WORK REQUEST: Beginning with the first line of the data below, reproduce every line unchanged, ending with the line that holds "spiritual, but either".

___ SUPPLIED MATERIAL ___

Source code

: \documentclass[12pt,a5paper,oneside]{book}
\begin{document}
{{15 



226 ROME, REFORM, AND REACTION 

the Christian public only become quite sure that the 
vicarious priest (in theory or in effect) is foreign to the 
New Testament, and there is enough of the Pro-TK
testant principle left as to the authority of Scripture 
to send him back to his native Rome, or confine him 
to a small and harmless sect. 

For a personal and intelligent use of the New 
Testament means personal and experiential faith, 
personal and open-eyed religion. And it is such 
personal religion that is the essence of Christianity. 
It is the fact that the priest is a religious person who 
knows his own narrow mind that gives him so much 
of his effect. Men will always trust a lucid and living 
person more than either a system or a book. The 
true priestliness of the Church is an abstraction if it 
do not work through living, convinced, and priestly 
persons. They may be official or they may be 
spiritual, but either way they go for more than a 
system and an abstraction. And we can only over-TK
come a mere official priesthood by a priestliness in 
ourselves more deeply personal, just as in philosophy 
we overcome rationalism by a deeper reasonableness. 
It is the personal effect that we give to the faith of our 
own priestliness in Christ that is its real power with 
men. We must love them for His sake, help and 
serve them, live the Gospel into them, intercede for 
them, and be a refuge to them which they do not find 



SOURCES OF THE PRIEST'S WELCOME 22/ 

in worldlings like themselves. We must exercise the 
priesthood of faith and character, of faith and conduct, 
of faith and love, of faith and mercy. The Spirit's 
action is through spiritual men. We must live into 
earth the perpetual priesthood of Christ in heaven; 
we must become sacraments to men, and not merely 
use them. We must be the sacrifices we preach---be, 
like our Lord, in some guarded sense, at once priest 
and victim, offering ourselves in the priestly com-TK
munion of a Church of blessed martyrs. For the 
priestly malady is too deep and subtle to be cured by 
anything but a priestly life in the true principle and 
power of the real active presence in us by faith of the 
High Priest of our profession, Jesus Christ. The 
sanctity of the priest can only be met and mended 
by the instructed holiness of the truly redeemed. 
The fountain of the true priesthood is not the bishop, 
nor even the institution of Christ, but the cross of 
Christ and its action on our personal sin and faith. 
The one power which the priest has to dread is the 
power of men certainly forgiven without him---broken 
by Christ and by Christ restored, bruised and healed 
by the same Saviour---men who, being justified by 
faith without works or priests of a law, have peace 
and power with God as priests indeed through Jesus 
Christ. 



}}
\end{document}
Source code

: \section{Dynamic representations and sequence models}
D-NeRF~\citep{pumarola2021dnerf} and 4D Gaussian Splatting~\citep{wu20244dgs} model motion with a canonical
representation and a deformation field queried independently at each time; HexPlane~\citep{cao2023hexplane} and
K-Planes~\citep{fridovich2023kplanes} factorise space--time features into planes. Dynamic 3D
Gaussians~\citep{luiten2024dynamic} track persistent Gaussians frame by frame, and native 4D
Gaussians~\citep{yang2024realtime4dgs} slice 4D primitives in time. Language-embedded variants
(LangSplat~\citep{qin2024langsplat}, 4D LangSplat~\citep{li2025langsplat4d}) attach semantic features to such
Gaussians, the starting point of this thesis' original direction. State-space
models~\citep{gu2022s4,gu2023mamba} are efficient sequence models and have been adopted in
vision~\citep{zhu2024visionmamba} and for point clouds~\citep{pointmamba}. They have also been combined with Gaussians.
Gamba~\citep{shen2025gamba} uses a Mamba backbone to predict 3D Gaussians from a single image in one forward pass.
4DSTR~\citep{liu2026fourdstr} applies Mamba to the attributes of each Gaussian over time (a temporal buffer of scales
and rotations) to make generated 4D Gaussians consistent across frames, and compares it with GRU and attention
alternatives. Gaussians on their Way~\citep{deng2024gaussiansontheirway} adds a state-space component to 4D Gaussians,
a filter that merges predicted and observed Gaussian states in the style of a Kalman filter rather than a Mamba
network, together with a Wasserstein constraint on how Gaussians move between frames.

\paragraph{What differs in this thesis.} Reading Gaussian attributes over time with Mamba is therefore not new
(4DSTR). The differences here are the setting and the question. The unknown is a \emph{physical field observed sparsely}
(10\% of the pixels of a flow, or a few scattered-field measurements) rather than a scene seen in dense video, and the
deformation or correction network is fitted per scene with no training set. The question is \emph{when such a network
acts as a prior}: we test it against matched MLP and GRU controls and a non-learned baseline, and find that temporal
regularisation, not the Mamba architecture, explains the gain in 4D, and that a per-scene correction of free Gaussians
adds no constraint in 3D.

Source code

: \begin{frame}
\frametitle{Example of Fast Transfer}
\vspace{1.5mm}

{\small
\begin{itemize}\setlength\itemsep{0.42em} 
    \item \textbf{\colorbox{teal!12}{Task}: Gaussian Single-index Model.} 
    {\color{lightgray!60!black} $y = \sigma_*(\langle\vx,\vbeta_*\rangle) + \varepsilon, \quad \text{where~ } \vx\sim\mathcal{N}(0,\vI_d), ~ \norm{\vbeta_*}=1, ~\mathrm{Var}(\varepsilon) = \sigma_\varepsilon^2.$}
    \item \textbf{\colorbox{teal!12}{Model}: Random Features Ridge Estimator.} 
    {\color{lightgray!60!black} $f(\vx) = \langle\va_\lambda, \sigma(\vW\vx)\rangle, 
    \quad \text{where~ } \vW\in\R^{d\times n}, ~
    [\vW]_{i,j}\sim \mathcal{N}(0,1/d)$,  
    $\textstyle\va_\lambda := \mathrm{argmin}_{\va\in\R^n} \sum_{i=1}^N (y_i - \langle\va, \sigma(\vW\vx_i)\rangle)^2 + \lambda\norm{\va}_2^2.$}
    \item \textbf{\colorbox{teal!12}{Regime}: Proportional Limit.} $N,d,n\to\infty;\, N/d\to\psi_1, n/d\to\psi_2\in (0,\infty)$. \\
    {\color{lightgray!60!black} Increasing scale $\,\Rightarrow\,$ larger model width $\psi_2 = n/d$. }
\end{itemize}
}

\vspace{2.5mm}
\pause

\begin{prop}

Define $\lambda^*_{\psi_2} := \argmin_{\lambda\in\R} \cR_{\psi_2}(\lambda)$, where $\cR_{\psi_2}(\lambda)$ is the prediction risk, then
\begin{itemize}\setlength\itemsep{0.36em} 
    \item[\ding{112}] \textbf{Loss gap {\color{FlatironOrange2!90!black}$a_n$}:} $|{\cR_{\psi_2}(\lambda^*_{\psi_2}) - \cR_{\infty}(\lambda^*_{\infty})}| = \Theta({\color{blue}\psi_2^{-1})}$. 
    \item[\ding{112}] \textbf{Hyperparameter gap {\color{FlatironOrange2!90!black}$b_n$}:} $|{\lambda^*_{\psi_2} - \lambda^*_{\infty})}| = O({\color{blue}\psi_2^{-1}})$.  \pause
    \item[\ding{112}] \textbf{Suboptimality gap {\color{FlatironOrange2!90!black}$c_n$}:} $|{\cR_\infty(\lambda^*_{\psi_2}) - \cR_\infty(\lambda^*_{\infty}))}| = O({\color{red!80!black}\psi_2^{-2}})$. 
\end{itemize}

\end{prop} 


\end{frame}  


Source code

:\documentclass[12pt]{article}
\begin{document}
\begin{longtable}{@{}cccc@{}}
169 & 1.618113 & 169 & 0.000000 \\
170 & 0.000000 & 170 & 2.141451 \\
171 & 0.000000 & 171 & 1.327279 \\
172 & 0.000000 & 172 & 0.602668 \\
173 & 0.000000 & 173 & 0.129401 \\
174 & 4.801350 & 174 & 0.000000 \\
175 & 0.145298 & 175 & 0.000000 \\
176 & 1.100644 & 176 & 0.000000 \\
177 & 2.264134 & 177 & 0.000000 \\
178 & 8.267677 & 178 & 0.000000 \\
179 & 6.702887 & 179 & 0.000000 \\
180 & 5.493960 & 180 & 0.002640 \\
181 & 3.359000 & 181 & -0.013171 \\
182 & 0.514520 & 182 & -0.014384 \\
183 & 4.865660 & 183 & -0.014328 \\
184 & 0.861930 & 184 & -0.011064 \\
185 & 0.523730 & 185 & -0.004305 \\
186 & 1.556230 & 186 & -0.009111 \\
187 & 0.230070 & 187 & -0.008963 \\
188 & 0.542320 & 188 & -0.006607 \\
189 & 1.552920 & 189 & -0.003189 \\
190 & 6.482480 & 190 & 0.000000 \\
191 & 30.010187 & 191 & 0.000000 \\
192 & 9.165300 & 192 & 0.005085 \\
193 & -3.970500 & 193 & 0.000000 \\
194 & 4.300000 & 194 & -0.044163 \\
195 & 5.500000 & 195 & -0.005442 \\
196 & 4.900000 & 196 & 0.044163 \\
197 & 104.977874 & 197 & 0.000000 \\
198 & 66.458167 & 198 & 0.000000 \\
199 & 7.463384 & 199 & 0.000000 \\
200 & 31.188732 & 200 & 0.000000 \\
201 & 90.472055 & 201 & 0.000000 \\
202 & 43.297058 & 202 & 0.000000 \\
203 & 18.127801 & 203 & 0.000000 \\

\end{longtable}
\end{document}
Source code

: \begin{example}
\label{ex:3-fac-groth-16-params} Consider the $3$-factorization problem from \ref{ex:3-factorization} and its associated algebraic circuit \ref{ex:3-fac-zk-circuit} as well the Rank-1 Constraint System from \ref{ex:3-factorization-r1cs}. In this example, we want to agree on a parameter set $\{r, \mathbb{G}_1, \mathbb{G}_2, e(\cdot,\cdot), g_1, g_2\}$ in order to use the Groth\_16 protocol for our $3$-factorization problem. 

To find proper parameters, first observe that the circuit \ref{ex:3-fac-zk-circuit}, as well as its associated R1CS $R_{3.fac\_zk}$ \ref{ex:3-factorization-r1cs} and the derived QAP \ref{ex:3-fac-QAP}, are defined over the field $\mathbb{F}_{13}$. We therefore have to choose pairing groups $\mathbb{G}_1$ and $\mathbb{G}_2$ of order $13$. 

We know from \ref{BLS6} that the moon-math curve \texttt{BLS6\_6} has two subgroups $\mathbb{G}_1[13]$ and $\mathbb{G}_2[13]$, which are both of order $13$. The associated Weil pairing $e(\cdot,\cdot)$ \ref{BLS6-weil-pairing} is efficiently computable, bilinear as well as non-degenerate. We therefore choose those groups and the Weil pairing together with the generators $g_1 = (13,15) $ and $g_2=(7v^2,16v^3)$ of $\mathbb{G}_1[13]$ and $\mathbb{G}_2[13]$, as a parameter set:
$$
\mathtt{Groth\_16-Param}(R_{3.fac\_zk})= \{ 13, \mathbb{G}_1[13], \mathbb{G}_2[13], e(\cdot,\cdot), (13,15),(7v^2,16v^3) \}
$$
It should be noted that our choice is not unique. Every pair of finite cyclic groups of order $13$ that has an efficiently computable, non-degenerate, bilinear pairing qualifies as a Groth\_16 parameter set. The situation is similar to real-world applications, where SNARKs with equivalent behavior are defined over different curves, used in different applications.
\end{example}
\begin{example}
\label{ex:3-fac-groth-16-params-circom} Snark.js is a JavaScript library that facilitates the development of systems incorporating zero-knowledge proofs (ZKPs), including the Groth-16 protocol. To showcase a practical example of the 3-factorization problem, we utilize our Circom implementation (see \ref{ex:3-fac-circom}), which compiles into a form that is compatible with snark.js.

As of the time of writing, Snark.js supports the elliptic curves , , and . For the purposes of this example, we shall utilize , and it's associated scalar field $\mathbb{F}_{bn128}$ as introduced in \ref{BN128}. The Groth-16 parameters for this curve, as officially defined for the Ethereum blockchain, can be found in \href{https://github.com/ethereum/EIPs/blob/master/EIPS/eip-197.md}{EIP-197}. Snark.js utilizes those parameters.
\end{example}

___

SOLUTION FOR THIS PROBLEM:
Source code

: \documentclass[12pt,a5paper,oneside]{book}
\begin{document}
{{15 



226 ROME, REFORM, AND REACTION 

the Christian public only become quite sure that the 
vicarious priest (in theory or in effect) is foreign to the 
New Testament, and there is enough of the Pro-TK
testant principle left as to the authority of Scripture 
to send him back to his native Rome, or confine him 
to a small and harmless sect. 

For a personal and intelligent use of the New 
Testament means personal and experiential faith, 
personal and open-eyed religion. And it is such 
personal religion that is the essence of Christianity. 
It is the fact that the priest is a religious person who 
knows his own narrow mind that gives him so much 
of his effect. Men will always trust a lucid and living 
person more than either a system or a book. The 
true priestliness of the Church is an abstraction if it 
do not work through living, convinced, and priestly 
persons. They may be official or they may be 
spiritual, but either way they go for more than a 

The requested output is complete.